* **Excerpted data**

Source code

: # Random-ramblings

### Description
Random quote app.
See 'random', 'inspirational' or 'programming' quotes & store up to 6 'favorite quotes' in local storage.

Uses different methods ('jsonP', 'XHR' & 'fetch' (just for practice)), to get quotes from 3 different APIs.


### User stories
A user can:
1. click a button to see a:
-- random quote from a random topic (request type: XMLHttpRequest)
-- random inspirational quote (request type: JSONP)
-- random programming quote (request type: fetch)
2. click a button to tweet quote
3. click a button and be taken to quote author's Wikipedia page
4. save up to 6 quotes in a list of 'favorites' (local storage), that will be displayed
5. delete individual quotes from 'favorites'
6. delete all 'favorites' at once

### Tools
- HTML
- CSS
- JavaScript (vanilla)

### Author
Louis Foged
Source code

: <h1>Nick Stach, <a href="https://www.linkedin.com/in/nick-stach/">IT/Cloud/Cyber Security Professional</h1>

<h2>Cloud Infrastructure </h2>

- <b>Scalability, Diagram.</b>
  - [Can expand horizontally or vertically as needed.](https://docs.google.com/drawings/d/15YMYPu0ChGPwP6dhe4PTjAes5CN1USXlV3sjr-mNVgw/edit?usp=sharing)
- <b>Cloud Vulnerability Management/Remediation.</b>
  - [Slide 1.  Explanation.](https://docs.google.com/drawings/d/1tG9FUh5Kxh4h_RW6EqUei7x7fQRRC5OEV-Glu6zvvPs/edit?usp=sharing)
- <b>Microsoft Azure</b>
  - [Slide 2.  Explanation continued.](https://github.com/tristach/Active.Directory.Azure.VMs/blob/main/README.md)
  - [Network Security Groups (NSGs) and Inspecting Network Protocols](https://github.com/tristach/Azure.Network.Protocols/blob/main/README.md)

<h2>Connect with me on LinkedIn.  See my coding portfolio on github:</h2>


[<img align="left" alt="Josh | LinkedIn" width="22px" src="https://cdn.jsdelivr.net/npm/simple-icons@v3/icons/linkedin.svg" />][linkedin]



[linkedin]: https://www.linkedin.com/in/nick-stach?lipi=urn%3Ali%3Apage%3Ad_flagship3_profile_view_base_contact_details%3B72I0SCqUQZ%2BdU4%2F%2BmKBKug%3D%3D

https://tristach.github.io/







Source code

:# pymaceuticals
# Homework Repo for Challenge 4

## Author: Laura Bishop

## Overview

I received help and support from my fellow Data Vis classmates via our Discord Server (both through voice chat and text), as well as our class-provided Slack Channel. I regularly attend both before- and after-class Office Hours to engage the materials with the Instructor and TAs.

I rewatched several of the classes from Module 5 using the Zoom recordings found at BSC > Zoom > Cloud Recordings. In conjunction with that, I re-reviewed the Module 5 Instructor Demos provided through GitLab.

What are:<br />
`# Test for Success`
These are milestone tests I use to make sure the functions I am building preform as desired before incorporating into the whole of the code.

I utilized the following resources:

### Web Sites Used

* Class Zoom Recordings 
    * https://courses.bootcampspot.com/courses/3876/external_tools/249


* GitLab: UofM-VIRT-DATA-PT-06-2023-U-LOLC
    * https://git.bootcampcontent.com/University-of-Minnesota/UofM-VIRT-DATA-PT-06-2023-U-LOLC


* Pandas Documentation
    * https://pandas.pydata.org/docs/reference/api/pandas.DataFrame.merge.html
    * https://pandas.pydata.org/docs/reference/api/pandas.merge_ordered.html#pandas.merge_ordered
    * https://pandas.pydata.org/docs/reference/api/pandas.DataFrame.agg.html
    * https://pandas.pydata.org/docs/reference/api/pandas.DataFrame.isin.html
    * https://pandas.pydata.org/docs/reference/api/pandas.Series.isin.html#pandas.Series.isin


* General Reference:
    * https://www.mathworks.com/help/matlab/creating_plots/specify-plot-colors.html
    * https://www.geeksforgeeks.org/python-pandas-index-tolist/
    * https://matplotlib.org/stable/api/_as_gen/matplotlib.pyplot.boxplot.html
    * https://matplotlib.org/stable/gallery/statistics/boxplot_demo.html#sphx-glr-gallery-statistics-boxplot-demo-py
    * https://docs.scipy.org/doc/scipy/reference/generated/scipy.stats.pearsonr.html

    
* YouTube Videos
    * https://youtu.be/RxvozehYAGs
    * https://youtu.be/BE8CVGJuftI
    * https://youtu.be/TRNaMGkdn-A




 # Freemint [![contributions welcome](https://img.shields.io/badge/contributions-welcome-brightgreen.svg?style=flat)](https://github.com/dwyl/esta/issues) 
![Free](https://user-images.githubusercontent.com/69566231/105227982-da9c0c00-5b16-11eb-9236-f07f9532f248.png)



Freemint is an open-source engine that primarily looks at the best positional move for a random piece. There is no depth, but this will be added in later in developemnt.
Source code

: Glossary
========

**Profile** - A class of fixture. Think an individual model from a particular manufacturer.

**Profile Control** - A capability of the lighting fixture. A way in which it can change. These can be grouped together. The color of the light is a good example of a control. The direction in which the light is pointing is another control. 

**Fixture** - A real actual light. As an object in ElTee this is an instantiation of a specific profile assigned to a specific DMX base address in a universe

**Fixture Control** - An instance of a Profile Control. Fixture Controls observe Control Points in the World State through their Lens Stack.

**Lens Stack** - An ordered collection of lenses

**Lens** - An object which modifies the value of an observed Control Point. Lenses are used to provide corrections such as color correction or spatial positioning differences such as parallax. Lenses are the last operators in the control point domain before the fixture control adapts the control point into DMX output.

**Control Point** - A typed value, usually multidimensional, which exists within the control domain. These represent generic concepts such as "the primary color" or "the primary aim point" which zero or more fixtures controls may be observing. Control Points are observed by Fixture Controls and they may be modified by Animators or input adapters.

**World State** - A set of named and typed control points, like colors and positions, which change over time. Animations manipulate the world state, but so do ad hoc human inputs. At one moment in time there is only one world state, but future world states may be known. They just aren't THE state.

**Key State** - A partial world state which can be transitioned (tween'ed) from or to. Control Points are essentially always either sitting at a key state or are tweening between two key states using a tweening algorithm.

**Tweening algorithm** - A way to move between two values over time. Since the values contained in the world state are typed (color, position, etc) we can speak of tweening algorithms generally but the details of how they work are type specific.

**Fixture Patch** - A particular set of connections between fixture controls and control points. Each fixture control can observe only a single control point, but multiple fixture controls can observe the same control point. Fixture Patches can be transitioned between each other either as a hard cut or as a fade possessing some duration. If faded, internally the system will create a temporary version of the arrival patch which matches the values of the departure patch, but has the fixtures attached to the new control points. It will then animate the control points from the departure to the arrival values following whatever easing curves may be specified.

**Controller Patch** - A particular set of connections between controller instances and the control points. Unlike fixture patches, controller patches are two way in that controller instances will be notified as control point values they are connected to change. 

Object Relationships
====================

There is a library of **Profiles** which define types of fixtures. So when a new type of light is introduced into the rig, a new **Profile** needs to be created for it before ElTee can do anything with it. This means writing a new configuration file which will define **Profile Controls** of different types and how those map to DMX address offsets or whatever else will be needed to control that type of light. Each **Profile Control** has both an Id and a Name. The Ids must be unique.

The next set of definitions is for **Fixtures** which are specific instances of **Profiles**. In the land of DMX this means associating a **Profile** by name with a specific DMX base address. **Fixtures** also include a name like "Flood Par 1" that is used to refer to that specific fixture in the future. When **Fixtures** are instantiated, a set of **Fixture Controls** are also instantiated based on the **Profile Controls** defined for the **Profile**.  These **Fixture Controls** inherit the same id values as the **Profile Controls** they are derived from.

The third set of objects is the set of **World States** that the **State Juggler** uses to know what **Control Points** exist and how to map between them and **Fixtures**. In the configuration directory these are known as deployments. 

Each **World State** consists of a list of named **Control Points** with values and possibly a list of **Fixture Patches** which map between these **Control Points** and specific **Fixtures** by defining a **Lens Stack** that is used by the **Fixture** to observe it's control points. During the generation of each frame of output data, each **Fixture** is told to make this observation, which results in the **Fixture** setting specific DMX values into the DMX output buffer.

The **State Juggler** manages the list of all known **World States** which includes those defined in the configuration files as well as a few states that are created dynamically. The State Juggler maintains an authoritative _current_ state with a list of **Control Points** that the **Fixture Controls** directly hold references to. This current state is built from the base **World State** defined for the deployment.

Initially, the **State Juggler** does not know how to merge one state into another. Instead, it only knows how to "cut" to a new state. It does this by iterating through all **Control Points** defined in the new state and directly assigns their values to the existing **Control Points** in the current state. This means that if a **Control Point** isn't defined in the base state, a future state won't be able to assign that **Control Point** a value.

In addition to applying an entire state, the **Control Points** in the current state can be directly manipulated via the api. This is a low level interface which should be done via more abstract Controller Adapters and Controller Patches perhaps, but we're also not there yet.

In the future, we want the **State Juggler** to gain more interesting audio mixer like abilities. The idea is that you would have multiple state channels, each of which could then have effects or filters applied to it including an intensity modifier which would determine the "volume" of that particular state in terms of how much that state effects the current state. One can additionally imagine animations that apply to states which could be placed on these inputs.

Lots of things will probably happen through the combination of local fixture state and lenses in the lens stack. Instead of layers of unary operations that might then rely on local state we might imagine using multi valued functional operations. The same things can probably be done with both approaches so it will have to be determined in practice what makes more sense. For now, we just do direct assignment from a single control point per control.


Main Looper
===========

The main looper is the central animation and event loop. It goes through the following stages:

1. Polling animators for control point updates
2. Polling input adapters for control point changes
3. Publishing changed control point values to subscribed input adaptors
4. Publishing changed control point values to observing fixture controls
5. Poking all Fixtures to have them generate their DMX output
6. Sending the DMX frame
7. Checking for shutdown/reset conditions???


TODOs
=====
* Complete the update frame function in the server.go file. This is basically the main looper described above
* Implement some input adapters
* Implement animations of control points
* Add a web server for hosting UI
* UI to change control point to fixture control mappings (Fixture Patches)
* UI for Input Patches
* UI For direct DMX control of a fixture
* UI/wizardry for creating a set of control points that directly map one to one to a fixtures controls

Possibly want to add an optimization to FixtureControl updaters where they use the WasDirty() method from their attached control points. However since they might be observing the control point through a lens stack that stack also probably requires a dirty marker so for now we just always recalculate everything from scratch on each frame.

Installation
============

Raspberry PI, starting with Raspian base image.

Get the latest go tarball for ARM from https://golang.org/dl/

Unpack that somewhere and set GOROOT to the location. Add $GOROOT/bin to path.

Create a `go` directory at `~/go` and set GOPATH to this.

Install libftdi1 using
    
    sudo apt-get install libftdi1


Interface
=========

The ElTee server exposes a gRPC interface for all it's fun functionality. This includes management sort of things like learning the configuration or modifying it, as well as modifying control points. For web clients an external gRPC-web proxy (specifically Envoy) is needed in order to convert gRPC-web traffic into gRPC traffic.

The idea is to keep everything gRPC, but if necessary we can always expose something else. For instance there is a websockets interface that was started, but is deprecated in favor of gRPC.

* **Required action**
In the records above, find each line with the string "Implement" and list it.

* **Exercise output**
* Implement some input adapters
* Implement animations of control points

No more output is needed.